Problem statement -
Gather every line from the entries below that includes "itemize".

-- Data for this exercise follows --

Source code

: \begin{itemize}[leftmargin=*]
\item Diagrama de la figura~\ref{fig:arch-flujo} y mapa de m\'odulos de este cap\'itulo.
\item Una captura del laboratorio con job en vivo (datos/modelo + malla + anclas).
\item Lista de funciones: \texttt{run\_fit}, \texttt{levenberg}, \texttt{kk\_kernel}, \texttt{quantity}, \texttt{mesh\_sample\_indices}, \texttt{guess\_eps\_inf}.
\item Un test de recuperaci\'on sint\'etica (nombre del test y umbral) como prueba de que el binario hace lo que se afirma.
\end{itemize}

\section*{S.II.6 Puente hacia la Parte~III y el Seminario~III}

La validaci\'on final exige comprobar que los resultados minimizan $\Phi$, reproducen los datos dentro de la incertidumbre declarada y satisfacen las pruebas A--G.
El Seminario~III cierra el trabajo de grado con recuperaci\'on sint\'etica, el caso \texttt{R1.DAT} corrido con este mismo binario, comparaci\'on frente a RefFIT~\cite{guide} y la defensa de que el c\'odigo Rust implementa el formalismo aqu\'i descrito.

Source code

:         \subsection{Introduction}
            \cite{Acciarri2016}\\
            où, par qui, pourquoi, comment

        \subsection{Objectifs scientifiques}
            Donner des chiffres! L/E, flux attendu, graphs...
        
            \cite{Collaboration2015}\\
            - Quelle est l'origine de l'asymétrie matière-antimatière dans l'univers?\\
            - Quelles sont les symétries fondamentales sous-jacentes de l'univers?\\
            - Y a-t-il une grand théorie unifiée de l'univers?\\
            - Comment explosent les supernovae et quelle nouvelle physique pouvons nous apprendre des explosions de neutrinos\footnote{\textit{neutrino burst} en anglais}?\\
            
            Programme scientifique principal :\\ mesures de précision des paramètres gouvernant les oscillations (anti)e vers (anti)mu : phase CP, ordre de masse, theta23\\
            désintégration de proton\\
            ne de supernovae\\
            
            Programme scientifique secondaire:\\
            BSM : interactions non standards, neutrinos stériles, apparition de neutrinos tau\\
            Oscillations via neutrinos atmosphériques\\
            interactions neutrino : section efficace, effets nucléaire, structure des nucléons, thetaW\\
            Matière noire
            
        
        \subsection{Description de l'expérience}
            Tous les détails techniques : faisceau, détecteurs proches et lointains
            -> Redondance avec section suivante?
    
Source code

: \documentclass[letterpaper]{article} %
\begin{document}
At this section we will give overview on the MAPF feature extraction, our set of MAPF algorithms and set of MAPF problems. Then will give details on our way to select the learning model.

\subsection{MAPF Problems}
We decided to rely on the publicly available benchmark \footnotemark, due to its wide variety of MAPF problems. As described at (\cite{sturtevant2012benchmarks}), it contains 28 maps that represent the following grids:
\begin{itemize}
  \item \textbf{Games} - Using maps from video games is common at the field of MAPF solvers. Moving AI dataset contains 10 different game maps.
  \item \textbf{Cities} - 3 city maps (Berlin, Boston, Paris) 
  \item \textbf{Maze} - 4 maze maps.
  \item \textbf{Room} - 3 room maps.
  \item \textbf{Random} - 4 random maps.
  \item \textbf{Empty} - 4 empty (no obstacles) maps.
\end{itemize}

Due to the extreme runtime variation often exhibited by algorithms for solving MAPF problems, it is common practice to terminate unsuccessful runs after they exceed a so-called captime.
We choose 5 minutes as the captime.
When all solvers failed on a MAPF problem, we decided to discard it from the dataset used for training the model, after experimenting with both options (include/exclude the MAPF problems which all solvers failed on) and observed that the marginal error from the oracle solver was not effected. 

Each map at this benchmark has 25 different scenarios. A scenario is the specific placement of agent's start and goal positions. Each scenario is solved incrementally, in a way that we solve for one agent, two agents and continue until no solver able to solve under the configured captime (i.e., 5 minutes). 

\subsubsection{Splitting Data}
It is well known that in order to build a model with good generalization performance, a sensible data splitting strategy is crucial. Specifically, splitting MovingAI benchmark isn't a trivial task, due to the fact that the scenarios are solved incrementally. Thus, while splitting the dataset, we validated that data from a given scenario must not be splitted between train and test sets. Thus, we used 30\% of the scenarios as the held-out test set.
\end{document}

-- Data for this exercise concluded --

Solution for this problem -
: \begin{itemize}[leftmargin=*]
\end{itemize}
\begin{itemize}
\end{itemize}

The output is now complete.